- Born: 21 February 1988 (age 38) Helsinki, Finland
- Height: 5 ft 5 in (165 cm)
- Weight: 127 lb (58 kg; 9 st 1 lb)
- Position: Defence
- Shot: Left
- Played for: Porvoo-Borgå Hunters IHK Helsinki Espoo Blues Minnesota Duluth Bulldogs
- National team: Finland
- Playing career: 2002–2015
- Medal record
Women's ice hockey
Representing Finland
Olympic Games
| Bronze medal – third place | 2010 Vancouver | Team |
Four Nations Cup
| Bronze medal – third place | 2010 Canada |  |

= Mariia Posa =

Finnish ice hockey player (born 1988)

Mariia Posa (born 21 February 1988, in Helsinki) is a Finnish retired ice hockey defenceman. She played for several years as a member of the Finnish national team and also played for the University of Minnesota Duluth.

==Playing career==
===Minnesota Duluth===
In her freshman year with the University of Minnesota Duluth, Posa helped the Bulldogs qualify for the 2010 NCAA National Collegiate Women's Ice Hockey Tournament and win the NCAA championship.

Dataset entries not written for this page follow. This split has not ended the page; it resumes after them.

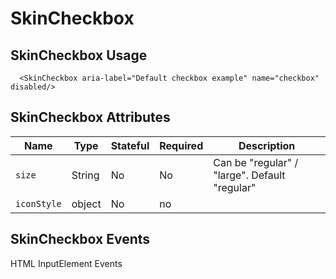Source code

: # SkinCheckbox

## SkinCheckbox Usage

```react
  <SkinCheckbox aria-label="Default checkbox example" name="checkbox" disabled/>
```

## SkinCheckbox Attributes

Name | Type | Stateful | Required | Description
--- | --- | --- | --- | ---
`size` | String | No | No | Can be "regular" / "large". Default "regular"
`iconStyle` | object | No | no | 

## SkinCheckbox Events

HTML InputElement  Events

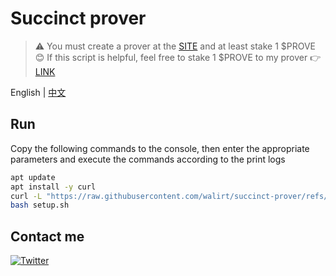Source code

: # Succinct prover
> ⚠️ You must create a prover at the [SITE](https://staking.sepolia.succinct.xyz/prover) and at least stake 1 $PROVE  
> 😊 If this script is helpful, feel free to stake 1 $PROVE to my prover 👉 [LINK](https://explorer.sepolia.succinct.xyz/prover/0x9F2DCE218d62e3D89286B1f4FB5De429e5441A8c)  

English | [中文](https://github.com/walirt/succinct-prover/blob/main/README_zh.md)

## Run
Copy the following commands to the console, then enter the appropriate parameters and execute the commands according to the print logs
```bash
apt update 
apt install -y curl
curl -L "https://raw.githubusercontent.com/walirt/succinct-prover/refs/heads/main/setup.sh" -o setup.sh
bash setup.sh
```

## Contact me
[![Twitter](https://img.shields.io/twitter/url/https/twitter.com/walirttt.svg?style=social&label=Follow%20%40walirttt)](https://twitter.com/walirttt)
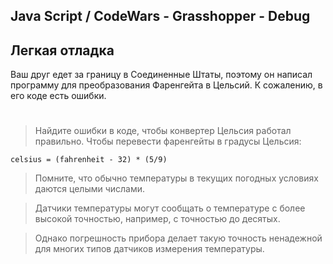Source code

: ## Java Script / CodeWars - Grasshopper - Debug ##

## Легкая отладка

Ваш друг едет за границу в Соединенные Штаты, поэтому он написал программу для преобразования Фаренгейта в Цельсий. К сожалению, в его коде есть ошибки.
#
> Найдите ошибки в коде, чтобы конвертер Цельсия работал правильно.
Чтобы перевести фаренгейты в градусы Цельсия:
```
celsius = (fahrenheit - 32) * (5/9)
```
> Помните, что обычно температуры в текущих погодных условиях даются целыми числами. 

> Датчики температуры могут сообщать о температуре с более высокой точностью, например, с точностью до десятых. 

> Однако погрешность прибора делает такую точность ненадежной для многих типов датчиков измерения температуры.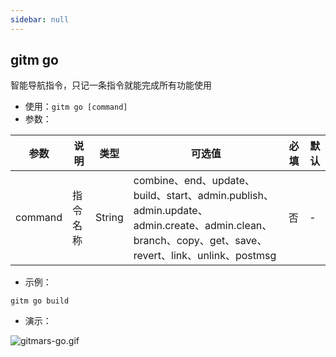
 ```yaml
---
sidebar: null
---
```


## gitm go

智能导航指令，只记一条指令就能完成所有功能使用

-   使用：`gitm go [command]`
-   参数：

| 参数    | 说明     | 类型   | 可选值                                                                                                                                             | 必填 | 默认 |
| ------- | -------- | ------ | -------------------------------------------------------------------------------------------------------------------------------------------------- | ---- | ---- |
| command | 指令名称 | String | combine、end、update、build、start、admin.publish、admin.update、admin.create、admin.clean、branch、copy、get、save、revert、link、unlink、postmsg | 否   | -    |

-   示例：

```shell
gitm go build
```

-   演示：

![gitmars-go.gif](https://gitee.com/saqqdy/gitmars/raw/master/static/img/gitmars-go.gif)
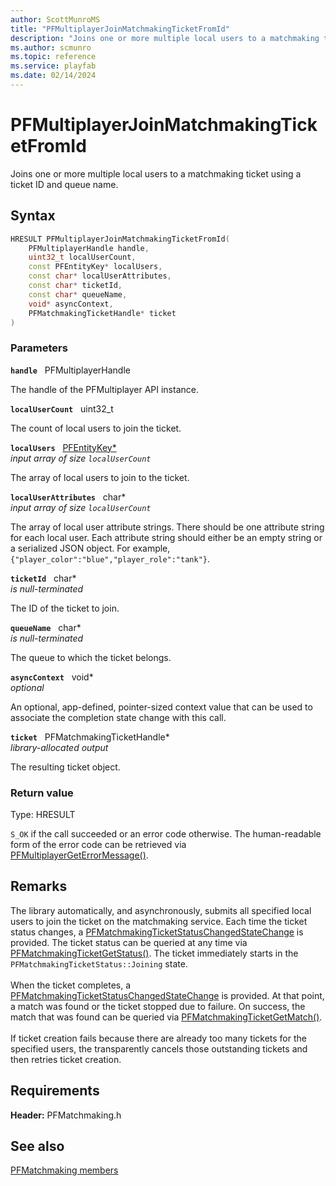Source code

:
```yaml
---
author: ScottMunroMS
title: "PFMultiplayerJoinMatchmakingTicketFromId"
description: "Joins one or more multiple local users to a matchmaking ticket using a ticket ID and queue name."
ms.author: scmunro
ms.topic: reference
ms.service: playfab
ms.date: 02/14/2024
---
```


# PFMultiplayerJoinMatchmakingTicketFromId  

Joins one or more multiple local users to a matchmaking ticket using a ticket ID and queue name.  

## Syntax  
  
```cpp
HRESULT PFMultiplayerJoinMatchmakingTicketFromId(  
    PFMultiplayerHandle handle,  
    uint32_t localUserCount,  
    const PFEntityKey* localUsers,  
    const char* localUserAttributes,  
    const char* ticketId,  
    const char* queueName,  
    void* asyncContext,  
    PFMatchmakingTicketHandle* ticket  
)  
```  
  
### Parameters  
  
**`handle`** &nbsp; PFMultiplayerHandle  
  
The handle of the PFMultiplayer API instance.  
  
**`localUserCount`** &nbsp; uint32_t  
  
The count of local users to join the ticket.  
  
**`localUsers`** &nbsp; [PFEntityKey*](../../pfmultiplayer/pfentitykey_clientsdk.md)  
*input array of size `localUserCount`*  
  
The array of local users to join to the ticket.  
  
**`localUserAttributes`** &nbsp; char*  
*input array of size `localUserCount`*  
  
The array of local user attribute strings. There should be one attribute string for each local user. Each attribute string should either be an empty string or a serialized JSON object. For example, ```{"player_color":"blue","player_role":"tank"}```.  
  
**`ticketId`** &nbsp; char*  
*is null-terminated*  
  
The ID of the ticket to join.  
  
**`queueName`** &nbsp; char*  
*is null-terminated*  
  
The queue to which the ticket belongs.  
  
**`asyncContext`** &nbsp; void*  
*optional*  
  
An optional, app-defined, pointer-sized context value that can be used to associate the completion state change with this call.  
  
**`ticket`** &nbsp; PFMatchmakingTicketHandle*  
*library-allocated output*  
  
The resulting ticket object.  
  
  
### Return value
Type: HRESULT
  
```S_OK``` if the call succeeded or an error code otherwise. The human-readable form of the error code can be retrieved via [PFMultiplayerGetErrorMessage()](../../pfmultiplayer/functions/pfmultiplayergeterrormessage.md).
  
## Remarks  
  
The library automatically, and asynchronously, submits all specified local users to join the ticket on the matchmaking service. Each time the ticket status changes, a [PFMatchmakingTicketStatusChangedStateChange](../structs/pfmatchmakingticketstatuschangedstatechange.md) is provided. The ticket status can be queried at any time via [PFMatchmakingTicketGetStatus()](pfmatchmakingticketgetstatus.md). The ticket immediately starts in the ```PFMatchmakingTicketStatus::Joining``` state. <br /><br /> When the ticket completes, a [PFMatchmakingTicketStatusChangedStateChange](../structs/pfmatchmakingticketstatuschangedstatechange.md) is provided. At that point, a match was found or the ticket stopped due to failure. On success, the match that was found can be queried via [PFMatchmakingTicketGetMatch()](pfmatchmakingticketgetmatch.md).   <br /><br /> If ticket creation fails because there are already too many tickets for the specified users, the transparently cancels those outstanding tickets and then retries ticket creation.
  
## Requirements  
  
**Header:** PFMatchmaking.h
  
## See also  
[PFMatchmaking members](../pfmatchmaking_members.md)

She was named to the 2010–11 All-WCHA Academic Team and 2011–12 All-WCHA Academic Team.

===Professional===
After graduating, Posa joined the Espoon Blues. She helped lead the Blues to the back-to-back Finnish Ice Hockey Championships in 2013 and 2014.

===Finland===
- Posa appeared for Team Finland in the 2009 Four Nation's Cup and she won a bronze medal at the 2010 Four Nations Cup in St. John's, Newfoundland.

==Career statistics==

===Finland===

| Event | Games Played | Goals | Assists | Points | Shots | PIM | +/- |
| 2010 Winter Olympics | 3 | 0 | 0 | 0 | 0 | 1 | −1 |

===Minnesota Duluth===

| Year | Games Played | Goals | Assists | Points | Penalty Minutes |
| 2009–10 | 24 | 2 | 4 | 6 | 4 |

==Awards and honors==
- WCHA Rookie of the Week (Week of November 18, 2009)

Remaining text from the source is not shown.